***** Excerpted records

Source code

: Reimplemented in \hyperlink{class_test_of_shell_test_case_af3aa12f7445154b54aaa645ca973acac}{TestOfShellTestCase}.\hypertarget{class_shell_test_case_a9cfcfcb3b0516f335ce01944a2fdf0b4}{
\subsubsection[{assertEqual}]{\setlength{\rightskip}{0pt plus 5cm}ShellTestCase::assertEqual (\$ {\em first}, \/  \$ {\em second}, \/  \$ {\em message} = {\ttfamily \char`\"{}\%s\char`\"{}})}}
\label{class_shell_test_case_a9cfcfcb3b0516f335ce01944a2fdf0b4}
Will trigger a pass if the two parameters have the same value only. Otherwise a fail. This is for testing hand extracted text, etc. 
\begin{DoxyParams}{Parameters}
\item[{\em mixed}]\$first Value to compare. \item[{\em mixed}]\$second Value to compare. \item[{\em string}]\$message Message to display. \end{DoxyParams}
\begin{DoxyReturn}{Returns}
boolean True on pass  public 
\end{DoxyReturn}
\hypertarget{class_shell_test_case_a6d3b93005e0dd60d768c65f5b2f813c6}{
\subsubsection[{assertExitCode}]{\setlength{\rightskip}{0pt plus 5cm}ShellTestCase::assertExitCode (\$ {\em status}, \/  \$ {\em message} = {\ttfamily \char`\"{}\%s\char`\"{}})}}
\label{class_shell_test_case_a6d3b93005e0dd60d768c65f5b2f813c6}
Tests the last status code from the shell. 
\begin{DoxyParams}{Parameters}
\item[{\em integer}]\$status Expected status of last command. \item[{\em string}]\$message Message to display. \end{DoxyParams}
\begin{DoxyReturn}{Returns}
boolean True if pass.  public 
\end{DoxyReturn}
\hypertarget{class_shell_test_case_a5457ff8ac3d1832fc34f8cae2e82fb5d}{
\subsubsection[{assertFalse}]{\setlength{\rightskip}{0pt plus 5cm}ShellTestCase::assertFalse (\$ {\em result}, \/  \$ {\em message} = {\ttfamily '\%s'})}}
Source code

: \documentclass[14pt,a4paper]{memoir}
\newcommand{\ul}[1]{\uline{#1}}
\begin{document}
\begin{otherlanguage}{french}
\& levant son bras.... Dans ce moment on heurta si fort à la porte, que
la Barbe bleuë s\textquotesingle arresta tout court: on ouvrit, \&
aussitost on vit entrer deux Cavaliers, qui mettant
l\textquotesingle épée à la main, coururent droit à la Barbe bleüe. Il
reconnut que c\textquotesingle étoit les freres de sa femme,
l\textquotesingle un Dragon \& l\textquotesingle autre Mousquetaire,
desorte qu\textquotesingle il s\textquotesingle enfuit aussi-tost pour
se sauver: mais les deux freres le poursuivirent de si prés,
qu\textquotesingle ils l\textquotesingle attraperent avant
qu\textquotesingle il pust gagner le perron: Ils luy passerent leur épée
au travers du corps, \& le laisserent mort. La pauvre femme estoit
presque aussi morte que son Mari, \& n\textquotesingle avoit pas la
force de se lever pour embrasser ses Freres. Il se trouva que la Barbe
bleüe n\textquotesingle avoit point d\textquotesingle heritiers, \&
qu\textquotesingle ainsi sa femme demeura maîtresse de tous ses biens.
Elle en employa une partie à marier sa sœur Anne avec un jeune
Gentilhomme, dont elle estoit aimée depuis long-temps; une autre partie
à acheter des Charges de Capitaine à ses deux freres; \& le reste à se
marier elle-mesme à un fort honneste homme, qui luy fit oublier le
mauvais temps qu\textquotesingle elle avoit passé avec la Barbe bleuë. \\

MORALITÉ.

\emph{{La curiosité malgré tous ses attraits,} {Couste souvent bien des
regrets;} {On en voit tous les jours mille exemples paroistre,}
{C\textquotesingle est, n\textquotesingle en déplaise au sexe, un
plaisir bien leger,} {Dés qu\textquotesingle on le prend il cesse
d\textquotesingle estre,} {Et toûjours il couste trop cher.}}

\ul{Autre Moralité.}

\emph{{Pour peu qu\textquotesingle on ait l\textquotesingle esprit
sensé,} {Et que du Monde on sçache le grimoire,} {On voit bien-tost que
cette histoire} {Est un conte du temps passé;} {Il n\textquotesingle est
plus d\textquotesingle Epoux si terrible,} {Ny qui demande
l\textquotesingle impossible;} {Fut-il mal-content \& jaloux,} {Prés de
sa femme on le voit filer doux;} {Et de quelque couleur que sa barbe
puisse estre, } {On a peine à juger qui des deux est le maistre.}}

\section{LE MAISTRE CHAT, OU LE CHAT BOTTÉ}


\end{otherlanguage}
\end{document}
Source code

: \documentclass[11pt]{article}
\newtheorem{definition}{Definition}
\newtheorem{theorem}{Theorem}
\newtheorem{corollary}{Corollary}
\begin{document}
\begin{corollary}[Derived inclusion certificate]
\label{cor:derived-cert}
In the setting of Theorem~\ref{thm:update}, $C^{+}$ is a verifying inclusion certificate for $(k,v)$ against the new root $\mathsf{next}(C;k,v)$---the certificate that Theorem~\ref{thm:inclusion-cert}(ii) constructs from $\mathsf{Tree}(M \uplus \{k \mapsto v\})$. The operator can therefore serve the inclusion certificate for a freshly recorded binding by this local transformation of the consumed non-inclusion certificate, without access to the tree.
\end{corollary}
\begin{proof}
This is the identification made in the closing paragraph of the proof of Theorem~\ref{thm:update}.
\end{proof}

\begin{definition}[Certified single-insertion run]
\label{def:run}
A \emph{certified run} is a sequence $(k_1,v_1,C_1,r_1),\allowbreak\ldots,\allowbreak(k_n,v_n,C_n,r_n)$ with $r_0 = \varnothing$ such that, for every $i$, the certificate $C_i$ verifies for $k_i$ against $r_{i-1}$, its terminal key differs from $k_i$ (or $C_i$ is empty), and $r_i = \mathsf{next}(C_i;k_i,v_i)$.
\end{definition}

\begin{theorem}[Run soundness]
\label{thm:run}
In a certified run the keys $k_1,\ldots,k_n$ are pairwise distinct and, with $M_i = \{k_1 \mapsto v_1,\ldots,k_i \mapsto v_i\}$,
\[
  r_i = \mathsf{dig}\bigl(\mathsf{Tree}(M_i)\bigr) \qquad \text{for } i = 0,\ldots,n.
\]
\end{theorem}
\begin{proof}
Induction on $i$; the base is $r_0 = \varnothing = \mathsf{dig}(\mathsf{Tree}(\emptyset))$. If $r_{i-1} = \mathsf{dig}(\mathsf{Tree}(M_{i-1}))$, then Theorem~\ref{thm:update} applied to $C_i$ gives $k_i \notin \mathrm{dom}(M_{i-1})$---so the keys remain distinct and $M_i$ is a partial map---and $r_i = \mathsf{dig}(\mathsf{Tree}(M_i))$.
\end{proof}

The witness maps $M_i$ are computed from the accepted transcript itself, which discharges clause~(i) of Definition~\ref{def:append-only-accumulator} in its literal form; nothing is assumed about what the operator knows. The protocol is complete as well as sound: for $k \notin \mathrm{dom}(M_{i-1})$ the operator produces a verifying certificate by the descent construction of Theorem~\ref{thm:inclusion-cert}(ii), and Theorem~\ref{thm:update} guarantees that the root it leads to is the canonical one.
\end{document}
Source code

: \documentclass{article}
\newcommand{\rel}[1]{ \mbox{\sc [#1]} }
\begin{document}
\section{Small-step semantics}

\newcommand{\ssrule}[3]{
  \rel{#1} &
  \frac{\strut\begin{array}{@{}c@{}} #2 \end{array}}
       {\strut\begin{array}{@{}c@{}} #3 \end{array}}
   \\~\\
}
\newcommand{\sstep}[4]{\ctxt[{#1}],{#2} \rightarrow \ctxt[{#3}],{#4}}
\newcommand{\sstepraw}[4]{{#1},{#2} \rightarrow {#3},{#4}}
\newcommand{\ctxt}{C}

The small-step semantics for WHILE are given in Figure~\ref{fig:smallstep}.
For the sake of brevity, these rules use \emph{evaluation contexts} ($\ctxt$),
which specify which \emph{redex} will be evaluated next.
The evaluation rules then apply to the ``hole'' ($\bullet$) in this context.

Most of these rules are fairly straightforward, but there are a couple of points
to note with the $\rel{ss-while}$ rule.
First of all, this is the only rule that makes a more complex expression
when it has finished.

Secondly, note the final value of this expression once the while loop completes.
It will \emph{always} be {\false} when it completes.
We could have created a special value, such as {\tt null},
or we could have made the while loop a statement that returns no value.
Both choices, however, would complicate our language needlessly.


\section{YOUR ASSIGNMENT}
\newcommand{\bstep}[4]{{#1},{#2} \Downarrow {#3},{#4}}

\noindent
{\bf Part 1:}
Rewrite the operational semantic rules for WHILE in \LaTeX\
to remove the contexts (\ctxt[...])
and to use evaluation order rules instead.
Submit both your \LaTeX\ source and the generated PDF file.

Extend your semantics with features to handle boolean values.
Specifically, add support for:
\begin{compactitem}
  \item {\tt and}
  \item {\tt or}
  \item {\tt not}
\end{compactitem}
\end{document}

**********

- _Task to complete_
Each of the lines from the one that contains "or we could" through the last line of the data needs to be repeated exactly, with no others.

- _Answer_
or we could have made the while loop a statement that returns no value.
Both choices, however, would complicate our language needlessly.


\section{YOUR ASSIGNMENT}
\newcommand{\bstep}[4]{{#1},{#2} \Downarrow {#3},{#4}}

\noindent
{\bf Part 1:}
Rewrite the operational semantic rules for WHILE in \LaTeX\
to remove the contexts (\ctxt[...])
and to use evaluation order rules instead.
Submit both your \LaTeX\ source and the generated PDF file.

Extend your semantics with features to handle boolean values.
Specifically, add support for:
\begin{compactitem}
  \item {\tt and}
  \item {\tt or}
  \item {\tt not}
\end{compactitem}
\end{document}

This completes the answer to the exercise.